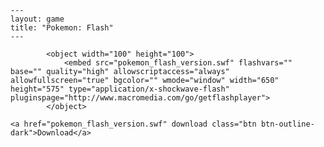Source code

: 
    ---
    layout: game
    title: "Pokemon: Flash"
    ---

            <object width="100" height="100">
                <embed src="pokemon_flash_version.swf" flashvars="" base="" quality="high" allowscriptaccess="always" allowfullscreen="true" bgcolor="" wmode="window" width="650" height="575" type="application/x-shockwave-flash" pluginspage="http://www.macromedia.com/go/getflashplayer">
            </object>

    <a href="pokemon_flash_version.swf" download class="btn btn-outline-dark">Download</a>
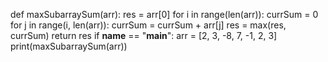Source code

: def maxSubarraySum(arr):
    res = arr[0]
    for i in range(len(arr)):
        currSum = 0
        for j in range(i, len(arr)):
            currSum = currSum + arr[j]
            res = max(res, currSum)
    return res
if __name__ == "__main__":
    arr = [2, 3, -8, 7, -1, 2, 3]
    print(maxSubarraySum(arr))
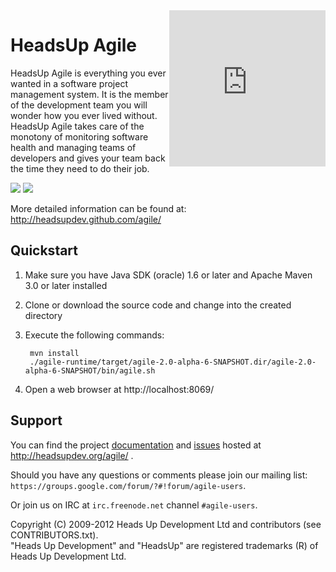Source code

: <iframe src="http://headsupdev.com/api/agile/hosted.php" width="250" height="250" border="0" style="float: right; z-index:100; position: relative; border:0"></iframe>

HeadsUp Agile
=============

HeadsUp Agile is everything you ever wanted in a software project management system.
It is the member of the development team you will wonder how you ever lived without.
HeadsUp Agile takes care of the monotony of monitoring software health and managing teams
of developers and gives your team back the time they need to do their job.

![](http://headsupdev.com/agile/_images/dashboard.png)
![](http://headsupdev.com/agile/_images/activity.png)

More detailed information can be found at:
  http://headsupdev.github.com/agile/


Quickstart
----------

1. Make sure you have Java SDK (oracle) 1.6 or later and Apache Maven 3.0 or later installed
1. Clone or download the source code and change into the created directory
1. Execute the following commands:

        mvn install
        ./agile-runtime/target/agile-2.0-alpha-6-SNAPSHOT.dir/agile-2.0-alpha-6-SNAPSHOT/bin/agile.sh

1. Open a web browser at http://localhost:8069/

Support
-------

You can find the project [documentation](http://headsupdev.org/agile/docs/) and [issues](http://headsupdev.org/agile/issues/) hosted at http://headsupdev.org/agile/ .

Should you have any questions or comments please join our mailing list:  
  `https://groups.google.com/forum/?#!forum/agile-users`.

Or join us on IRC at `irc.freenode.net` channel `#agile-users`.

Copyright (C) 2009-2012 Heads Up Development Ltd and contributors (see CONTRIBUTORS.txt).   
"Heads Up Development" and "HeadsUp" are registered trademarks (R) of Heads Up Development Ltd.

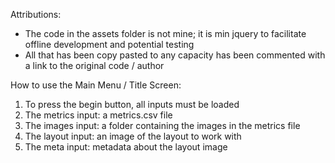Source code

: Attributions:
- The code in the assets folder is not mine; it is min jquery to facilitate offline development and potential testing
- All that has been copy pasted to any capacity has been commented with a link to the original code / author 

How to use the Main Menu / Title Screen:
1. To press the begin button, all inputs must be loaded
2. The metrics input: a metrics.csv file
3. The images input: a folder containing the images in the metrics file
4. The layout input: an image of the layout to work with
5. The meta input: metadata about the layout image
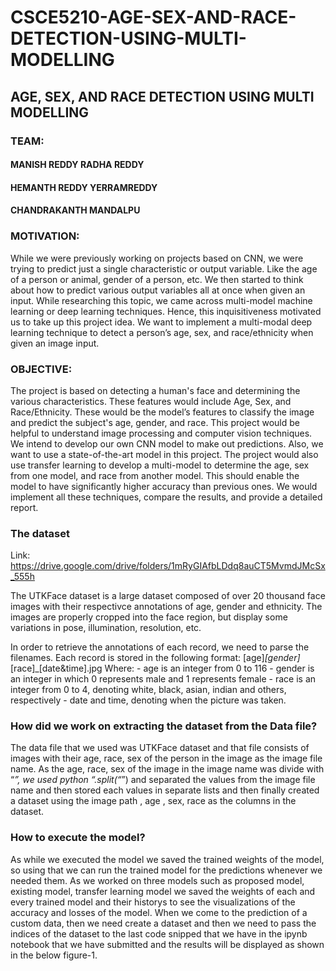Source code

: # CSCE5210-AGE-SEX-AND-RACE-DETECTION-USING-MULTI-MODELLING

## AGE, SEX, AND RACE DETECTION USING MULTI MODELLING

### TEAM:
#### MANISH REDDY RADHA REDDY
#### HEMANTH REDDY YERRAMREDDY
#### CHANDRAKANTH MANDALPU

### MOTIVATION:
While we were previously working on projects based on CNN, we were trying to predict just a single characteristic or output variable. Like the age of a person or animal, gender of a person, etc. We then started to think about how to predict various output variables all at once when given an input. While researching this topic, we came across multi-model machine learning or deep learning techniques. Hence, this inquisitiveness motivated us to take up this project idea. We want to implement a multi-modal deep learning technique to detect a person’s age, sex, and race/ethnicity when given an image input.

### OBJECTIVE:
The project is based on detecting a human's face and determining the various characteristics. These features would include Age, Sex, and Race/Ethnicity. These would be the model’s features to classify the image and predict the subject's age, gender, and race. This project would be helpful to understand image processing and computer vision techniques. We intend to develop our own CNN model to make out predictions. Also, we want to use a state-of-the-art model in this project. The project would also use transfer learning to develop a multi-model to determine the age, sex from one model, and race from another model. This should enable the model to have significantly higher accuracy than previous ones. We would implement all these techniques, compare the results, and provide a detailed report. 

### The dataset
Link: https://drive.google.com/drive/folders/1mRyGIAfbLDdq8auCT5MvmdJMcSx_555h 

The UTKFace dataset is a large dataset composed of over 20 thousand face images with their respectivce annotations of age, gender and ethnicity. The images are properly cropped into the face region, but display some variations in pose, illumination, resolution, etc.

In order to retrieve the annotations of each record, we need to parse the filenames. Each record is stored in the following format: [age]_[gender]_[race]_[date&time].jpg
Where: - age is an integer from 0 to 116 - gender is an integer in which 0 represents male and 1 represents female - race is an integer from 0 to 4, denoting white, black, asian, indian and others, respectively - date and time, denoting when the picture was taken. 

### How did we work on extracting the dataset from the Data file?
The data file that we used was UTKFace dataset and that file consists of images with their age, race, sex of the person in the image as the image file name. As the age, race, sex of the image in the image name was divide with “_”, we used python “.split(“_”) and separated the values from the image file name and then stored each values in separate lists and then finally created a dataset using the image path , age , sex, race as the columns in the dataset.

### How to execute the model?
As while we executed the model we saved the trained weights of the model, so using that we can run the trained model for the predictions whenever we needed them. As we worked on three models such as proposed model, existing model, transfer learning model we saved the weights of each and every trained model and their historys to see the visualizations of the accuracy and losses of the model. When we come to the prediction of a custom data, then we need create a dataset and then we need to pass the indices of the dataset to the last code snipped that we have in the ipynb notebook that we have submitted and the results will be displayed as shown in the below figure-1.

- - -

--- Exercise aim ---
Where a line in the records above contains the word "software", copy that line.

--- Response area ---
HeadsUp Agile is everything you ever wanted in a software project management system.
HeadsUp Agile takes care of the monotony of monitoring software health and managing teams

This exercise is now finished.